Hichem Hamdouchi (Arabic هشام الحمدوشی; born 8 October 1972, in Tangier) is a Moroccan chess grandmaster.

==Biography==
Hamdouchi has won the Moroccan Chess Championship eleven times, first in 1988 at 15 years old, when he was first allowed to play in important tournaments. In the same year, in the tournament of Casablanca, he was noticed for his talent and qualified for the national team of Morocco to participate in the Chess Olympiad of 1988 in Thessaloniki. At the age of 17 he managed to qualify in the African selection for the World Team Chess Championship in Lucerne. Here he made remarkable victories over Jeroen Piket, John Fedorowicz and Ye Jiangchuan.

In 1990 at the 29th Chess Olympiad in Novi Sad he scored 8/11, after which he took a break from chess for his studies. At the age of 20, in 1992 he played successfully in several European tournaments. In the same year he played at the 30th Chess Olympiad with a performance of 7.5/11. He won in Sitges and Ceuta in 1992, where he picked up his first grandmaster norm. In 1993 he started studying economics at the University of Montpellier. In December 1993 he won the masters tournament in Montpellier with 7/9, gaining his second norm. A few months later he was awarded the grandmaster title. At that time he was one of the three African grandmasters, the other two being the Tunisian players Slim Bouaziz and Slim Belkhodja.

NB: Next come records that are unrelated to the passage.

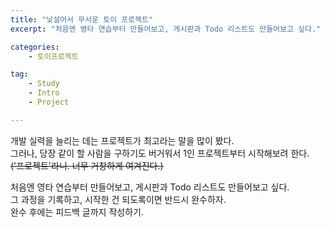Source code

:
 ```yaml
---
title: "낯설어서 무서운 토이 프로젝트"
excerpt: "처음엔 영타 연습부터 만들어보고, 게시판과 Todo 리스트도 만들어보고 싶다."

categories:
    - 토이프로젝트

tag:
    - Study
    - Intro
    - Project

---
```


개발 실력을 늘리는 데는 프로젝트가 최고라는 말을 많이 봤다.  
그러나, 당장 같이 할 사람을 구하기도 버거워서 1인 프로젝트부터 시작해보려 한다. ~~('프로젝트'라니. 너무 거창하게 여겨진다.)~~

처음엔 영타 연습부터 만들어보고, 게시판과 Todo 리스트도 만들어보고 싶다.  
그 과정을 기록하고, 시작한 건 되도록이면 반드시 완수하자.  
완수 후에는 피드백 글까지 작성하기.
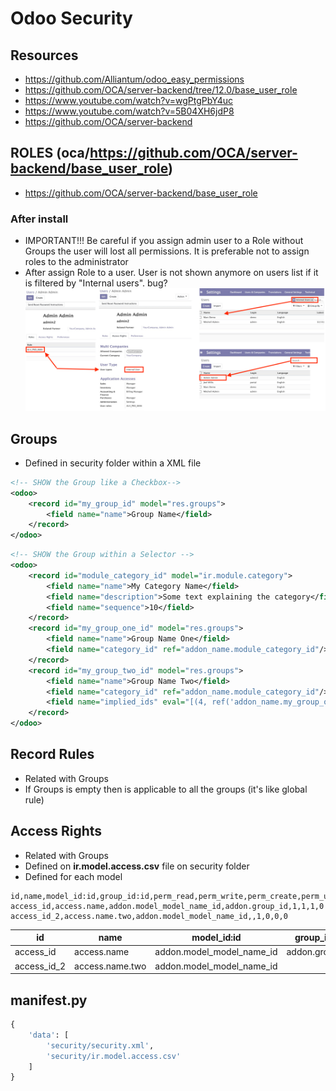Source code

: # Odoo Security

## Resources
- https://github.com/Alliantum/odoo_easy_permissions
- https://github.com/OCA/server-backend/tree/12.0/base_user_role
- https://www.youtube.com/watch?v=wgPtgPbY4uc
- https://www.youtube.com/watch?v=5B04XH6jdP8
- https://github.com/OCA/server-backend

## ROLES (oca/https://github.com/OCA/server-backend/base_user_role)
- https://github.com/OCA/server-backend/base_user_role
### After install
- IMPORTANT!!! Be careful if you assign admin user to a Role without Groups the user will lost all permissions. It is preferable not to assign roles to the administrator
- After assign Role to a user. User is not shown anymore on users list if it is filtered by "Internal users". bug?
![](img/roles-after-install.jpg)

## Groups
- Defined in security folder within a XML file
```xml
<!-- SHOW the Group like a Checkbox-->
<odoo>
    <record id="my_group_id" model="res.groups">
        <field name="name">Group Name</field>
    </record>
</odoo>
```

```xml
<!-- SHOW the Group within a Selector -->
<odoo>
    <record id="module_category_id" model="ir.module.category">
        <field name="name">My Category Name</field>
        <field name="description">Some text explaining the category</field>
        <field name="sequence">10</field>
    </record>
    <record id="my_group_one_id" model="res.groups">
        <field name="name">Group Name One</field>
        <field name="category_id" ref="addon_name.module_category_id"/>
    </record>
    <record id="my_group_two_id" model="res.groups">
        <field name="name">Group Name Two</field>
        <field name="category_id" ref="addon_name.module_category_id"/>
        <field name="implied_ids" eval="[(4, ref('addon_name.my_group_one_id'))]"/>
    </record>
</odoo>
```

## Record Rules
- Related with Groups
- If Groups is empty then is applicable to all the groups (it's like global rule)

## Access Rights
- Related with Groups
- Defined on **ir.model.access.csv** file on security folder
- Defined for each model
```csv
id,name,model_id:id,group_id:id,perm_read,perm_write,perm_create,perm_unlink
access_id,access.name,addon.model_model_name_id,addon.group_id,1,1,1,0
access_id_2,access.name.two,addon.model_model_name_id,,1,0,0,0
```
| id          | name        | model_id:id                   | group_id:id    | perm_read | perm_write | perm_create | perm_unlink |
| ----------- | ----------- | ----------------------------- | -------------- | --------- | ---------- | ----------- | ----------- |
| access_id   | access.name | addon.model_model_name_id     | addon.group_id | 1         | 1          | 1           | 0           |
| access_id_2 | access.name.two | addon.model_model_name_id |                | 1         | 0          | 0           | 0           |

## __manifest.py__
```python
{
    'data': [
        'security/security.xml',
        'security/ir.model.access.csv'
    ]
}
```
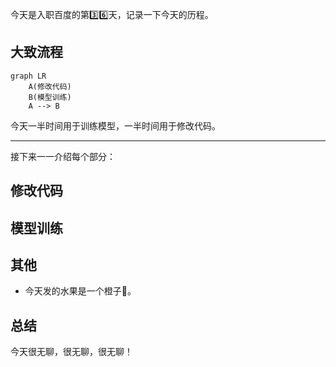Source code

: 今天是入职百度的第3️⃣6️⃣天，记录一下今天的历程。

## 大致流程

```mermaid
graph LR
    A(修改代码)
    B(模型训练)
    A --> B
```

今天一半时间用于训练模型，一半时间用于修改代码。

---
接下来一一介绍每个部分：

## 修改代码


## 模型训练


## 其他
- 今天发的水果是一个橙子🍊。

## 总结
今天很无聊，很无聊，很无聊！

<!-- ##{"timestamp":1734964365}## -->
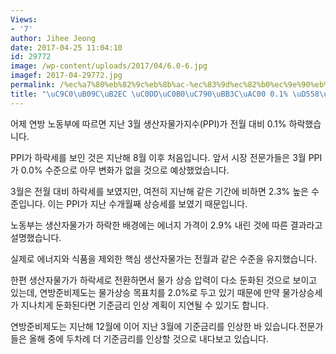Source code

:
 ```yaml
---
Views:
- '7'
author: Jihee Jeong
date: 2017-04-25 11:04:10
id: 29772
image: /wp-content/uploads/2017/04/6.0-6.jpg
imagef: 2017-04-29772.jpg
permalink: /%ec%a7%80%eb%82%9c%eb%8b%ac-%ec%83%9d%ec%82%b0%ec%9e%90%eb%ac%bc%ea%b0%80-0-1-%ed%95%98%eb%9d%bd/
title: "\uC9C0\uB09C\uB2EC \uC0DD\uC0B0\uC790\uBB3C\uAC00 0.1% \uD558\uB77D"
---
```


어제 연방 노동부에 따르면 지난 3월 생산자물가지수(PPI)가 전월 대비 0.1% 하락했습니다.

PPI가 하락세를 보인 것은 지난해 8월 이후 처음입니다. 앞서 시장 전문가들은 3월 PPI가 0.0% 수준으로 아무 변화가 없을 것으로 예상했었습니다.

3월은 전월 대비 하락세를 보였지만, 여전히 지난해 같은 기간에 비하면 2.3% 높은 수준입니다. 이는 PPI가 지난 수개월째 상승세를 보였기 때문입니다.

노동부는 생산자물가가 하락한 배경에는 에너지 가격이 2.9% 내린 것에 따른 결과라고 설명했습니다.

실제로 에너지와 식품을 제외한 핵심 생산자물가는 전월과 같은 수준을 유지했습니다.

한편 생산자물가가 하락세로 전환하면서 물가 상승 압력이 다소 둔화된 것으로 보이고 있는데, 연방준비제도는 물가상승 목표치를 2.0%로 두고 있기 때문에 만약 물가상승세가 지나치게 둔화된다면 기준금리 인상 계획이 지연될 수 있기도 합니다.

연방준비제도는 지난해 12월에 이어 지난 3월에 기준금리를 인상한 바 있습니다.전문가들은 올해 중에 두차례 더 기준금리를 인상할 것으로 내다보고 있습니다.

In 1994 he won the Masters tournament in Casablanca and in 1995 he became Arab Chess Champion in Dubai, a performance which he would repeat in 2002 and 2004. In 1996 he won again the strong grandmaster tournament in Montpellier, where he studied business now. After finishing his studies in 1998, he settled down in Spain and won tournaments in Dos Hermanas, Bolzano and Djerba.

He won once again in Montpellier in 2001 and in the same year became African Chess Champion ahead of South African Watu Kobese. In 2002 he won the open in Nice, Belfort and Coria del Rio. In January 2003 he was ranked 75th in the world with a rating of 2615.

In the FIDE World Chess Championship 2004 in Tripoli he progressed to the third round, where he was eliminated 0.5-1.5 by eventual runner-up Michael Adams. In 2005 he won in Castelldefels, in 2006 in Salou and in 2007 in Saint-Affrique. At the European Club Cup in October 2007, he played for the Basque team Gros Xake Taldea.

In 2009 Hamdouchi transferred to the French Chess Federation. In 2013 he won the French Chess Championship and was a member of the French team that won the silver medal at the European Team Chess Championship in Warsaw. In 2016 he transferred back to the Moroccan Chess Federation.

He is married to Woman Grandmaster Adina-Maria Hamdouchi.